/---

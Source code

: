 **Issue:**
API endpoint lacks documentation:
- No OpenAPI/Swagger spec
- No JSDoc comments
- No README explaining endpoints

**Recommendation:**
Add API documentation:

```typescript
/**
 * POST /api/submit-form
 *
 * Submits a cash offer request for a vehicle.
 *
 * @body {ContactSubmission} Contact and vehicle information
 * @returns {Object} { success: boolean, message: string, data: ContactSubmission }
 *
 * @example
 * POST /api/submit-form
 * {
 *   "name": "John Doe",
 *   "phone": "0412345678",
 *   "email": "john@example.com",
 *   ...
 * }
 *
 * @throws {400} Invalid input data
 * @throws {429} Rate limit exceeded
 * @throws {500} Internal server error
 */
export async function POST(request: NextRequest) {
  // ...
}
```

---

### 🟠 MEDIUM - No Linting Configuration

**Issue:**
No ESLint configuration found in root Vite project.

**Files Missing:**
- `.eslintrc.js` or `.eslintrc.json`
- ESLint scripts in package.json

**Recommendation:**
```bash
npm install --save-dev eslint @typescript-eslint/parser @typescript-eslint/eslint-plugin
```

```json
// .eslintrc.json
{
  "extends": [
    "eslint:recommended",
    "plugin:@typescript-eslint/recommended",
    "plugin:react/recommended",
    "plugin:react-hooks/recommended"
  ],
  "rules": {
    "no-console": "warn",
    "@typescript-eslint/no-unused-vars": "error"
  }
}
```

\---

# [The problem]
Only the lines from the one holding "### 🟠 MEDIUM - No Linting Configuration" through the final line of the entries, both included, should be given again, word for word.

# [Exercise output]
### 🟠 MEDIUM - No Linting Configuration

**Issue:**
No ESLint configuration found in root Vite project.

**Files Missing:**
- `.eslintrc.js` or `.eslintrc.json`
- ESLint scripts in package.json

**Recommendation:**
```bash
npm install --save-dev eslint @typescript-eslint/parser @typescript-eslint/eslint-plugin
```

```json
// .eslintrc.json
{
  "extends": [
    "eslint:recommended",
    "plugin:@typescript-eslint/recommended",
    "plugin:react/recommended",
    "plugin:react-hooks/recommended"
  ],
  "rules": {
    "no-console": "warn",
    "@typescript-eslint/no-unused-vars": "error"
  }
}
```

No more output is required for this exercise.